Que faut-il en retenir ? Soit le régime matrimonial actuel est conservé en tant que régime légal et il faut alors renforcer l’information des futurs époux sur les enjeux économiques et financiers d’un tel régime.

Soit le régime de la communauté de biens réduite aux acquêts se mue en un régime conventionnel au bénéfice du régime matrimonial de la séparation de biens qui deviendrait le régime de droit commun, avec la possibilité d’introduire une part plus ou moins importante d’acquêts, lesquels seraient librement déterminés conventionnellement par les époux et non plus imposés par le régime matrimonial.

Karine Vartanian Professeure de Droit Rédactrice juridique

[1En 1804, les rédacteurs du Code civil choisissaient de consacrer comme régime légal unique celui de la communauté des meubles et acquêts qui était le reflet des valeurs sociales de l’époque. Il s’agissait d’unir deux époux moralement et matériellement, de façon à ce qu’ils pourvoient ensemble aux charges de leur vie commune et à l’entretien des enfants, sans toutefois inclure dans la communauté les immeubles détenus par les époux avant le mariage ni ceux reçus à titre gratuit pendant le mariage, de sorte que le patrimoine immobilier fût conservé dans les familles respectives de chaque époux. Evidemment, les pouvoirs de gestion étaient concentrés entre les mains du mari car la femme était juridiquement considérée comme incapable donc inapte à la gestion des affaires patrimoniales.

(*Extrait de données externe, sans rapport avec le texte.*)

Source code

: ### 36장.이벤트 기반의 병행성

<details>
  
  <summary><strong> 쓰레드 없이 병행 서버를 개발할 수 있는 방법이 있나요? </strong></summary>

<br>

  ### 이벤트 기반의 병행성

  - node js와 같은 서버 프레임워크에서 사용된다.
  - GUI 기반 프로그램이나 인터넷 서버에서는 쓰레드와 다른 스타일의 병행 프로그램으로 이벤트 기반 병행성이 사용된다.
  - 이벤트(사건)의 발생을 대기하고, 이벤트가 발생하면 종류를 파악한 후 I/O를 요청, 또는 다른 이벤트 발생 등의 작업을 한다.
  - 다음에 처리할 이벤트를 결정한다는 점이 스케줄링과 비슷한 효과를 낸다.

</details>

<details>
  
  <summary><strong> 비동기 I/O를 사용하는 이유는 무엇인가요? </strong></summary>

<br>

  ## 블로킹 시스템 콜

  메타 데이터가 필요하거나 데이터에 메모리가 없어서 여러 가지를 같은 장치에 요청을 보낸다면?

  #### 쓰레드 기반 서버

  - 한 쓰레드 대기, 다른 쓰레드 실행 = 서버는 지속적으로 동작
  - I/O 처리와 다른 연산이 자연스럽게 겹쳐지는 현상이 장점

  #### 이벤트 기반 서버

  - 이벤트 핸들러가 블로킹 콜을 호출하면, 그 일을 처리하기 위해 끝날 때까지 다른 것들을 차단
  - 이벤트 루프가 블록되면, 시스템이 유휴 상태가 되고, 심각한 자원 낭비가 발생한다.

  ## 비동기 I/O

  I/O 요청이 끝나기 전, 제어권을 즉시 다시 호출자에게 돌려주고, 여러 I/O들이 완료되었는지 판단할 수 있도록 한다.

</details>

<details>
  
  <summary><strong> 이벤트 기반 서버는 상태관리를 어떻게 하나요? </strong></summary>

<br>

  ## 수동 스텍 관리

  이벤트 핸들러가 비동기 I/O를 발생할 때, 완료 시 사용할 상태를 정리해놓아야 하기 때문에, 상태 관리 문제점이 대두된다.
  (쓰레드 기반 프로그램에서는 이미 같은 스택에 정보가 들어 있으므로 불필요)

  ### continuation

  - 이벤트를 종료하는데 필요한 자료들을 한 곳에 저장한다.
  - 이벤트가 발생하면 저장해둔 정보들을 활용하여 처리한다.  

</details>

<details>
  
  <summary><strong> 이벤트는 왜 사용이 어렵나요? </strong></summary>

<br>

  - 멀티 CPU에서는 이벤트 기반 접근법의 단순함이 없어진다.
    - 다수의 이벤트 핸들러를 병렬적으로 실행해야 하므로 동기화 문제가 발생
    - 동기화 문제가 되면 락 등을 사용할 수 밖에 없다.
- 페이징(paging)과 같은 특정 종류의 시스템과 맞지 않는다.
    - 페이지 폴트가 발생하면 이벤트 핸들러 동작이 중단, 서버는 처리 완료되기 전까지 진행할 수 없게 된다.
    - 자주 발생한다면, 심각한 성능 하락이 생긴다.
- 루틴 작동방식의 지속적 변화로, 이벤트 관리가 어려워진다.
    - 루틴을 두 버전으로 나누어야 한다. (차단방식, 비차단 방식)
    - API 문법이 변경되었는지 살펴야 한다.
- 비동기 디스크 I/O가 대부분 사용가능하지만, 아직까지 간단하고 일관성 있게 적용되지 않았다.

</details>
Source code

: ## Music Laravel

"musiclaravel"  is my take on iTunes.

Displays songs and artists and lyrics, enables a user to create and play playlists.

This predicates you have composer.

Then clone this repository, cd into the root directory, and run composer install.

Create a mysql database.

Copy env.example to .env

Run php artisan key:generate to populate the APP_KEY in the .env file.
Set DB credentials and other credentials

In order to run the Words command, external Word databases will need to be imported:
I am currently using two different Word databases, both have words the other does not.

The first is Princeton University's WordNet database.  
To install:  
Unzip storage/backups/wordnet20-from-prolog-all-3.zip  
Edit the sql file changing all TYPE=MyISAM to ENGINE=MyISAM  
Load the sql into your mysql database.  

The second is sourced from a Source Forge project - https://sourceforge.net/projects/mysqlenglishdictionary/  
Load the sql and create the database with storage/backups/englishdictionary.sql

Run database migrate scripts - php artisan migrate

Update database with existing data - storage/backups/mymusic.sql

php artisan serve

[2Relégué au rang de régime conventionnel.

[3La loi du 23 décembre 1985 parachevait cette quête d’égalité entre les époux avec la suppression de la puissance maritale sur les biens communs.

[4Article 220 du Code civil.

[5Les biens propres de l’autre époux et les biens communs sont préservés.

[6Cour de cassation, chambre civile 1, 27 février 2013, 11-23.833, Inédit.

[7Cour de cassation, chambre civile 1, 20 mars 2013, 11-20.212, Bull 2013 I n° 55.

[8Plus d’une union sur quatre est désormais un remariage.

[9Cependant, ce régime matrimonial hybride issu de la pratique notariale, n’est pas encadré légalement. A ce titre, il nécessite une réflexion particulière, notamment sur les biens à inclure dans la société d’acquêts qui ne se trouvent pas protégés en cas de difficultés financières de l’un des époux et de poursuites de ses différents créanciers qui pourront porter sur les biens personnels de l’époux engagé, mais également sur les biens contenus dans la société d’acquêts.

[10A titre d’exemple, les dettes liées à l’activité professionnelle de l’un des conjoints sont considérées comme des dettes communes dans le cadre du régime matrimonial légal, sauf instruments de travail, alors qu’il s’agit de dettes propres dans le cadre du régime conventionnel de la séparation des biens.